TASK STATEMENT – What lines below mention the word "Team"? Copy each one.

GIVEN DATA –
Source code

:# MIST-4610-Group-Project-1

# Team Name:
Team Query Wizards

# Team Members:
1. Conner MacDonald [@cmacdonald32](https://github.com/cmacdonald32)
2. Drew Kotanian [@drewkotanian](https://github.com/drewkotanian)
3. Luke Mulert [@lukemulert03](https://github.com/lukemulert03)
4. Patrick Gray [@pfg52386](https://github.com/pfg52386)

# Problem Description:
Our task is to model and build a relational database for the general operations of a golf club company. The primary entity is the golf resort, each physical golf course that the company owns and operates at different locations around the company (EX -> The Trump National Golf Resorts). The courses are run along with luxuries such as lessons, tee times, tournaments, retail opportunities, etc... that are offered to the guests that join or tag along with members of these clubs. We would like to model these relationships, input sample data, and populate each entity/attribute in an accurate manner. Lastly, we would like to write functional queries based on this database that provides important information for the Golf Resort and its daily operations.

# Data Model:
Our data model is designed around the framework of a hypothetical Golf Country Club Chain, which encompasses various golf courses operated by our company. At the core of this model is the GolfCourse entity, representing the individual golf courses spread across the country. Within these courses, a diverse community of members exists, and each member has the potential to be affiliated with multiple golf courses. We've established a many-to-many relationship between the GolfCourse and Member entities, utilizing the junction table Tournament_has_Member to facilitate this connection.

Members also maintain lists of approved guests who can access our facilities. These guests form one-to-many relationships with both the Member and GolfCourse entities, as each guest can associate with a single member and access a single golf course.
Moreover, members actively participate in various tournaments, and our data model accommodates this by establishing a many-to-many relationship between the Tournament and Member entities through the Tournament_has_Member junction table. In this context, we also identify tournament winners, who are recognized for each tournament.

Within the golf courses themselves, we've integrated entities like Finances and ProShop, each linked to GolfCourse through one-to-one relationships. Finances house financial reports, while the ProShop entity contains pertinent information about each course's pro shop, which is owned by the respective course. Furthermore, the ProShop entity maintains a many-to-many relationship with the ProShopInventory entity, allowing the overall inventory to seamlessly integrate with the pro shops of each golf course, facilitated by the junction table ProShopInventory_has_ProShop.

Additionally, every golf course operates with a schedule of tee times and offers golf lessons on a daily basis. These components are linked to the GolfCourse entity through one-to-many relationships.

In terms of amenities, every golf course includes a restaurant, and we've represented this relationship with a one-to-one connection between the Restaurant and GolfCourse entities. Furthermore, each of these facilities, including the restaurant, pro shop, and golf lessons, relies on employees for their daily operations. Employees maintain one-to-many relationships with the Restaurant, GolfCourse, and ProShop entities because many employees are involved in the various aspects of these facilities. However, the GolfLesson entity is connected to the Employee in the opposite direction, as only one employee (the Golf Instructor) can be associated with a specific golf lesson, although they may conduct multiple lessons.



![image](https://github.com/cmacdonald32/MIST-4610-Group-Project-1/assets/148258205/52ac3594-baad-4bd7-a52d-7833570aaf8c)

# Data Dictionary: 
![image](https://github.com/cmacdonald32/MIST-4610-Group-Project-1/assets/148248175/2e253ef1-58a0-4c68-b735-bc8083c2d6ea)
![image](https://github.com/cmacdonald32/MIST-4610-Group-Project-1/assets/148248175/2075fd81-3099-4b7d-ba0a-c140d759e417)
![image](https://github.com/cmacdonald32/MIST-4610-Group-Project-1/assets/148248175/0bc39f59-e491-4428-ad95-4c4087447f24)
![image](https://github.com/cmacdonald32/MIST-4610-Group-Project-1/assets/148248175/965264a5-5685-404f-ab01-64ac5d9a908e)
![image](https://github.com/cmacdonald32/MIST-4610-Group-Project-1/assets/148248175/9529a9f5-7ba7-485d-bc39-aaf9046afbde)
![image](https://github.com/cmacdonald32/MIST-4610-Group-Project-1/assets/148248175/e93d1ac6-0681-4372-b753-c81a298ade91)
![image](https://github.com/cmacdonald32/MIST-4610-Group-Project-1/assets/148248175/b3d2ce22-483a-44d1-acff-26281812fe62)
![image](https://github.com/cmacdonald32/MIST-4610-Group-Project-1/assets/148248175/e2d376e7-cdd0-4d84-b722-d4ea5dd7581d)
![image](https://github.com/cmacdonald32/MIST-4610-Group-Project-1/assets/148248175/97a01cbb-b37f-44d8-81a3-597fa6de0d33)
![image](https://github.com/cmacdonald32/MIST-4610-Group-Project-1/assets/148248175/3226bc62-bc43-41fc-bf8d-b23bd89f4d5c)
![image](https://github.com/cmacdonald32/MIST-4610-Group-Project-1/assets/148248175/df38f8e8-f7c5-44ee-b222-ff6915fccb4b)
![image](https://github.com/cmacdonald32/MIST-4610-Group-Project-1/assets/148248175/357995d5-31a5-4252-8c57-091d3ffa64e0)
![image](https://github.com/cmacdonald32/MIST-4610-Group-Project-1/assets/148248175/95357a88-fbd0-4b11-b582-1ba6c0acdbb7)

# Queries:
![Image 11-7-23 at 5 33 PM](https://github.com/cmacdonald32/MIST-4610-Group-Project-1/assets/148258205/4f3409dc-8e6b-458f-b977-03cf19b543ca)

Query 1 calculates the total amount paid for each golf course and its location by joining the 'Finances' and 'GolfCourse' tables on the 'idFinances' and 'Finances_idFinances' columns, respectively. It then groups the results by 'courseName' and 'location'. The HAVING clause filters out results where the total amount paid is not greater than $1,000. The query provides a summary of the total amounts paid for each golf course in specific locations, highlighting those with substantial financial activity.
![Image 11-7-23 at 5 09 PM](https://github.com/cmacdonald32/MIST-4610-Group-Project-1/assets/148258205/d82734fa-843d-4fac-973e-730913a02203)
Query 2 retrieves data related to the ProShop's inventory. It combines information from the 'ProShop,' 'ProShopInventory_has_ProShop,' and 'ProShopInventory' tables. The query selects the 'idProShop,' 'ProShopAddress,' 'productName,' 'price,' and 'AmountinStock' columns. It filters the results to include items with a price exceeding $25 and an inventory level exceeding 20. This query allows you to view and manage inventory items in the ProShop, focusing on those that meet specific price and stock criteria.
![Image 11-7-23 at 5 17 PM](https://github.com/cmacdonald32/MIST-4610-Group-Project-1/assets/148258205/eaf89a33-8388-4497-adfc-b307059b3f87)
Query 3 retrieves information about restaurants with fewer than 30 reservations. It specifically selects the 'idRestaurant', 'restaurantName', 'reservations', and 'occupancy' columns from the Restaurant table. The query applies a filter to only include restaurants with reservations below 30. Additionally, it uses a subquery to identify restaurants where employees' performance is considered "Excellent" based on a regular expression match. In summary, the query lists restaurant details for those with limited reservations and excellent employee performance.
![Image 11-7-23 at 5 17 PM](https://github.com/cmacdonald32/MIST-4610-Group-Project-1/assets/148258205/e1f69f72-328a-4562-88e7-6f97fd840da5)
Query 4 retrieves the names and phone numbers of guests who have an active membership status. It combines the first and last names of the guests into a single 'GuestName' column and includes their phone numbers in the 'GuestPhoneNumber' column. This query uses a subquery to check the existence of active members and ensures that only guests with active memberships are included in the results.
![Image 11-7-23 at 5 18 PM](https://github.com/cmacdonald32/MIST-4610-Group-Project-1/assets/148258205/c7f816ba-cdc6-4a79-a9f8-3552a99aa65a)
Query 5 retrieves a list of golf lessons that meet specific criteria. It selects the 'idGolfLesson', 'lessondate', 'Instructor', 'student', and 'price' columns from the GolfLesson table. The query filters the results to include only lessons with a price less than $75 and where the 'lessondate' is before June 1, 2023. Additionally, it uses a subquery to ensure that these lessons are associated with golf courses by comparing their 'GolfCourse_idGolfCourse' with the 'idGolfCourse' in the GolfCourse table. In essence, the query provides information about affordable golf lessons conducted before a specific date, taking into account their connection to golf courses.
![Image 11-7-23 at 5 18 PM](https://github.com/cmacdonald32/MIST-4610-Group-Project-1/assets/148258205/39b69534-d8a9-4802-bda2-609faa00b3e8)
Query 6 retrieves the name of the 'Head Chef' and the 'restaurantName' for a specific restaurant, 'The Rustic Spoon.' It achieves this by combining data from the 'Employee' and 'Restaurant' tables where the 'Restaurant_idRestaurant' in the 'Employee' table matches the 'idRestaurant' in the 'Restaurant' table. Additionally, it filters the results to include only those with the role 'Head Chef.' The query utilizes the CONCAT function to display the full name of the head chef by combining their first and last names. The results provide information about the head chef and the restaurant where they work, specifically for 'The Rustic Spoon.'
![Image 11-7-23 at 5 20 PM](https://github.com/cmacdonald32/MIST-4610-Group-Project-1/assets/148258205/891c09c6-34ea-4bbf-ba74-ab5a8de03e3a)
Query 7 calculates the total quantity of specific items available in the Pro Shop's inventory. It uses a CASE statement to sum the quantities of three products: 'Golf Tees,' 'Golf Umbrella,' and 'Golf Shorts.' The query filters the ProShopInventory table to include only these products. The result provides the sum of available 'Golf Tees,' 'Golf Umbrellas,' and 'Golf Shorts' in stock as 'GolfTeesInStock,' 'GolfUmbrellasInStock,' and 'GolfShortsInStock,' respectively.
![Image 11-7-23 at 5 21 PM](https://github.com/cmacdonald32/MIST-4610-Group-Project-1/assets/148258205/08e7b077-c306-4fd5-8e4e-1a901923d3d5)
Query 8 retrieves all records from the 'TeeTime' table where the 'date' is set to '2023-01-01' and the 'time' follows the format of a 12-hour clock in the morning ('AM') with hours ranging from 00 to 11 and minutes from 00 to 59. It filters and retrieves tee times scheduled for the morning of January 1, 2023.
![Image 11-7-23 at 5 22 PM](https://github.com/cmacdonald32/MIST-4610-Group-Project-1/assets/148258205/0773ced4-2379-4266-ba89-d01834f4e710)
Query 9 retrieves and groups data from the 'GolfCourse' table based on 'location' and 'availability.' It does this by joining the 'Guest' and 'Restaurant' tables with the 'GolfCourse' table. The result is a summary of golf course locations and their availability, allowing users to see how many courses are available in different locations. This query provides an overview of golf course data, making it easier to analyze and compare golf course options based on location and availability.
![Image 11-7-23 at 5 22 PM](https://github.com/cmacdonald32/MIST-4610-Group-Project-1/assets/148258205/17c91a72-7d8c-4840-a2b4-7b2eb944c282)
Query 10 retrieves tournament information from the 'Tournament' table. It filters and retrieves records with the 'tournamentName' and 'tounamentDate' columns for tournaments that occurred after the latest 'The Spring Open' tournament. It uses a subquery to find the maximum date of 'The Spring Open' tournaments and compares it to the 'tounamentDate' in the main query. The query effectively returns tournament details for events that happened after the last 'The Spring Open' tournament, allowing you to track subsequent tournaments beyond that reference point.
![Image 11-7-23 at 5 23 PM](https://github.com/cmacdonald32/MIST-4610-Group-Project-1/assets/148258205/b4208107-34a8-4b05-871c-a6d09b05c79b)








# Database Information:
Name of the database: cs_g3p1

EXPECTED OUTPUT –
# Team Name:
Team Query Wizards
# Team Members:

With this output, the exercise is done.